Kündigung in der Elternzeit ist eben doch möglich

Mittwoch, 20.09.2017

Während der Elternzeit gilt für junge Mütter und Väter ein besonderer Kündigungsschutz. Er greift fast zeitgleich mit der gesetzlichen Frist zur Antragstellung und endet direkt mit der Rückkehr in den Job. In folgenden Fällen ist eine Kündigung in der Elternzeit möglich.

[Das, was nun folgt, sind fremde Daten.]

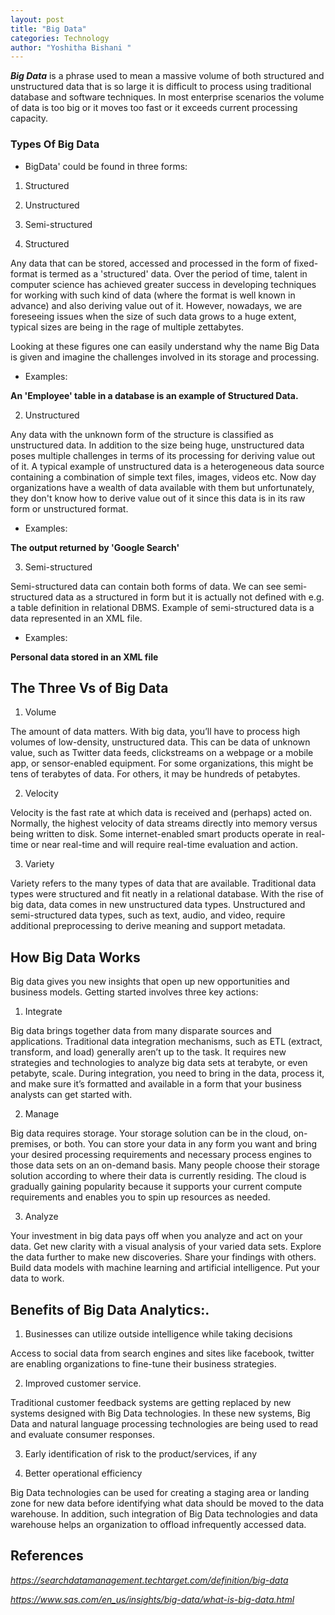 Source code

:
 ```yaml
---
layout: post
title: "Big Data"
categories: Technology
author: "Yoshitha Bishani "
---
```


**_Big Data_** is a phrase used to mean a massive volume of both structured and unstructured data that is so large it is difficult to process using traditional database and software techniques. In most enterprise scenarios the volume of data is too big or it moves too fast or it exceeds current processing capacity.

### Types Of Big Data

- BigData' could be found in three forms:

1. Structured
2. Unstructured
3. Semi-structured

1. Structured

Any data that can be stored, accessed and processed in the form of fixed-format is termed as a 'structured' data. Over the period of time, talent in computer science has achieved greater success in developing techniques for working with such kind of data (where the format is well known in advance) and also deriving value out of it. However, nowadays, we are foreseeing issues when the size of such data grows to a huge extent, typical sizes are being in the rage of multiple zettabytes.
 
Looking at these figures one can easily understand why the name Big Data is given and imagine the challenges involved in its storage and processing.
 
- Examples: 

**An 'Employee' table in a database is an example of Structured Data.**

2. Unstructured

Any data with the unknown form of the structure is classified as unstructured data. In addition to the size being huge, unstructured data poses multiple challenges in terms of its processing for deriving value out of it. A typical example of unstructured data is a heterogeneous data source containing a combination of simple text files, images, videos etc. Now day organizations have a wealth of data available with them but unfortunately, they don't know how to derive value out of it since this data is in its raw form or unstructured format.
 
- Examples: 

**The output returned by 'Google Search'**

3. Semi-structured

Semi-structured data can contain both forms of data. We can see semi-structured data as a structured in form but it is actually not defined with e.g. a table definition in relational DBMS. Example of semi-structured data is a data represented in an XML file.
 
- Examples:

**Personal data stored in an XML file**

## The Three Vs of Big Data

1. Volume

The amount of data matters. With big data, you’ll have to process high volumes of low-density, unstructured data. This can be data of unknown value, such as Twitter data feeds, clickstreams on a webpage or a mobile app, or sensor-enabled equipment. For some organizations, this might be tens of terabytes of data. For others, it may be hundreds of petabytes.

2. Velocity

Velocity is the fast rate at which data is received and (perhaps) acted on. Normally, the highest velocity of data streams directly into memory versus being written to disk. Some internet-enabled smart products operate in real-time or near real-time and will require real-time evaluation and action.

3. Variety

Variety refers to the many types of data that are available. Traditional data types were structured and fit neatly in a relational database. With the rise of big data, data comes in new unstructured data types. Unstructured and semi-structured data types, such as text, audio, and video, require additional preprocessing to derive meaning and support metadata.

## How Big Data Works
 
Big data gives you new insights that open up new opportunities and business models. Getting started involves three key actions:

1. Integrate

Big data brings together data from many disparate sources and applications. Traditional data integration mechanisms, such as ETL (extract, transform, and load) generally aren’t up to the task. It requires new strategies and technologies to analyze big data sets at terabyte, or even petabyte, scale.
During integration, you need to bring in the data, process it, and make sure it’s formatted and available in a form that your business analysts can get started with.

2. Manage

Big data requires storage. Your storage solution can be in the cloud, on-premises, or both. You can store your data in any form you want and bring your desired processing requirements and necessary process engines to those data sets on an on-demand basis. Many people choose their storage solution according to where their data is currently residing. The cloud is gradually gaining popularity because it supports your current compute requirements and enables you to spin up resources as needed.

3. Analyze

Your investment in big data pays off when you analyze and act on your data. Get new clarity with a visual analysis of your varied data sets. Explore the data further to make new discoveries. Share your findings with others. Build data models with machine learning and artificial intelligence. Put your data to work.

## Benefits of Big Data Analytics:.

1. Businesses can utilize outside intelligence while taking decisions

Access to social data from search engines and sites like facebook, twitter are enabling organizations to fine-tune their business strategies.

2. Improved customer service.

Traditional customer feedback systems are getting replaced by new systems designed with Big Data technologies. In these new systems, Big Data and natural language processing technologies are being used to read and evaluate consumer responses.

3. Early identification of risk to the product/services, if any

4. Better operational efficiency

Big Data technologies can be used for creating a staging area or landing zone for new data before identifying what data should be moved to the data warehouse. In addition, such integration of Big Data technologies and data warehouse helps an organization to offload infrequently accessed data.

## References

*<https://searchdatamanagement.techtarget.com/definition/big-data>*

*<https://www.sas.com/en_us/insights/big-data/what-is-big-data.html>*










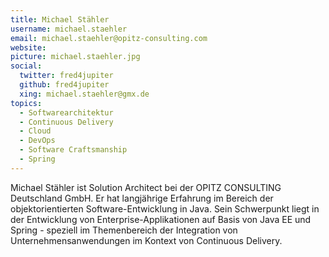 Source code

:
 ```yaml
---
title: Michael Stähler
username: michael.staehler
email: michael.staehler@opitz-consulting.com
website: 
picture: michael.staehler.jpg
social:
  twitter: fred4jupiter
  github: fred4jupiter  
  xing: michael.staehler@gmx.de
topics:
  - Softwarearchitektur
  - Continuous Delivery
  - Cloud
  - DevOps
  - Software Craftsmanship
  - Spring
---
```


Michael Stähler ist Solution Architect bei der OPITZ CONSULTING Deutschland GmbH. Er hat langjährige Erfahrung im Bereich der objektorientierten Software-Entwicklung in Java. Sein Schwerpunkt liegt in der Entwicklung von Enterprise-Applikationen auf Basis von Java EE und Spring - speziell im Themenbereich der Integration von Unternehmensanwendungen im Kontext von Continuous Delivery. 
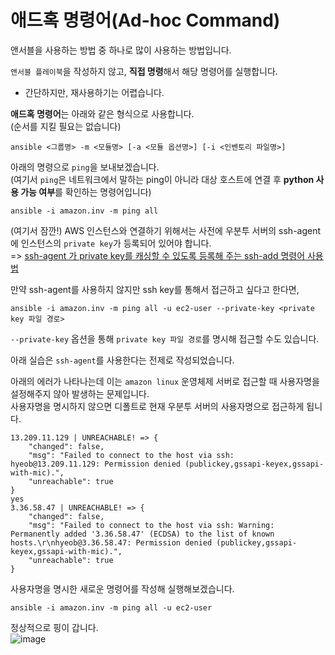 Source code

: # 애드혹 명령어(Ad-hoc Command)

앤서블을 사용하는 방법 중 하나로 많이 사용하는 방법입니다.

`앤서블 플레이북`을 작성하지 않고, **직접 명령**해서 해당 명령어를 실행합니다.

- 간단하지만, 재사용하기는 어렵습니다.

**애드혹 명령어**는 아래와 같은 형식으로 사용합니다.   
(순서를 지킬 필요는 없습니다)   
```
ansible <그룹명> -m <모듈명> [-a <모듈 옵션명>] [-i <인벤토리 파일명>]
```

아래의 명령으로 `ping`을 보내보겠습니다.   
(여기서 `ping`은 네트워크에서 말하는 ping이 아니라 대상 호스트에 연결 후 **python 사용 가능 여부**를 확인하는 명령어입니다)   
```
ansible -i amazon.inv -m ping all
```

(여기서 잠깐!) AWS 인스턴스와 연결하기 위해서는 사전에 우분투 서버의 ssh-agent에 인스턴스의 `private key`가 등록되어 있어야 합니다.   
=> [ssh-agent 가 private key를 캐싱할 수 있도록 등록해 주는 ssh-add 명령어 사용법](https://github.com/khyup0629/devops/blob/main/etc/ssh-agent%20%EA%B0%80%20private%20key%EB%A5%BC%20%EC%BA%90%EC%8B%B1%ED%95%A0%20%EC%88%98%20%EC%9E%88%EB%8F%84%EB%A1%9D%20%EB%93%B1%EB%A1%9D%ED%95%B4%20%EC%A3%BC%EB%8A%94%20ssh-add%20%EB%AA%85%EB%A0%B9%EC%96%B4%20%EC%82%AC%EC%9A%A9%EB%B2%95.md#ssh-agent-%EA%B0%80-private-key%EB%A5%BC-%EC%BA%90%EC%8B%B1%ED%95%A0-%EC%88%98-%EC%9E%88%EB%8F%84%EB%A1%9D-%EB%93%B1%EB%A1%9D%ED%95%B4-%EC%A3%BC%EB%8A%94-ssh-add-%EB%AA%85%EB%A0%B9%EC%96%B4-%EC%82%AC%EC%9A%A9%EB%B2%95)

만약 ssh-agent를 사용하지 않지만 ssh key를 통해서 접근하고 싶다고 한다면,   
```
ansible -i amazon.inv -m ping all -u ec2-user --private-key <private key 파일 경로>
```   
`--private-key` 옵션을 통해 `private key 파일 경로`를 명시해 접근할 수도 있습니다.

아래 실습은 `ssh-agent`를 사용한다는 전제로 작성되었습니다.

아래의 에러가 나타나는데 이는 `amazon linux` 운영체제 서버로 접근할 때 사용자명을 설정해주지 않아 발생하는 문제입니다.   
사용자명을 명시하지 않으면 디폴트로 현재 우분투 서버의 사용자명으로 접근하게 됩니다.   
```
13.209.11.129 | UNREACHABLE! => {
    "changed": false,
    "msg": "Failed to connect to the host via ssh: hyeob@13.209.11.129: Permission denied (publickey,gssapi-keyex,gssapi-with-mic).",
    "unreachable": true
}
yes
3.36.58.47 | UNREACHABLE! => {
    "changed": false,
    "msg": "Failed to connect to the host via ssh: Warning: Permanently added '3.36.58.47' (ECDSA) to the list of known hosts.\r\nhyeob@3.36.58.47: Permission denied (publickey,gssapi-keyex,gssapi-with-mic).",
    "unreachable": true
}
```

사용자명을 명시한 새로운 명령어를 작성해 실행해보겠습니다.   
```
ansible -i amazon.inv -m ping all -u ec2-user
```   

정상적으로 핑이 갑니다.   
![image](https://user-images.githubusercontent.com/43658658/159404447-6a2dd1ce-70c6-44dd-a19f-876f73dcbb8b.png)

Jede Kündigung von Arbeitnehmern, die sich in Elternzeit befinden, benötigt eine Zulässigkeitserklärung von der staatlichen Arbeitsschutzbehörde des jeweiligen Bundeslandes. Wird die Kündigung hier für zulässig erklärt, kann der Arbeitnehmer die Entscheidung aber dennoch anfechten und vor dem Arbeitsgericht Kündigungsschutzklage einreichen. In vielen Fällen erweisen sich die Kündigungen als unwirksam und der Arbeitnehmer behält seinen Job.

Fristen für die Beantragung der Elternzeit

Der Rechtsanspruch auf Elternzeit ist für Kinder bis zum dritten Geburtstag mindestens sieben Wochen vorher beim Arbeitgeber zu beantragen. Innerhalb einer Frist von acht Wochen vor Antritt darf keine Kündigung des Mitarbeiters mehr erfolgen.

Soll die möglicherweise verbleibende Elternzeit zwischen dem 3. und 8. Lebensjahr genommen werden, gilt eine Antragsfrist von mindestens 13 Wochen bis zum gewünschten Beginn der Elternzeit. Wer vor der gesetzlichen Schutzfrist von maximal 14 Wochen den Antrag auf Elternzeit einreicht, riskiert im schlechtesten Fall seine Kündigung.  

Ausnahmen von Kündigungsschutz

Die Vorschriften über den Kündigungsschutz sind im Bundeselterngeld- und Elternzeitgesetz (BEEG)  in Paragraph 18 geregelt. Danach besteht während der Elternzeit grundsätzlich ein Kündigungsverbot für den Arbeitgeber. Nur bei triftigen Gründen werden Ausnahmen zugelassen. Der Arbeitnehmer hingegen hat laut § 19 BEEG zum Ende seiner bewilligten Elternzeit ein außerordentliches Kündigungsrecht mit einer Frist von drei Monaten.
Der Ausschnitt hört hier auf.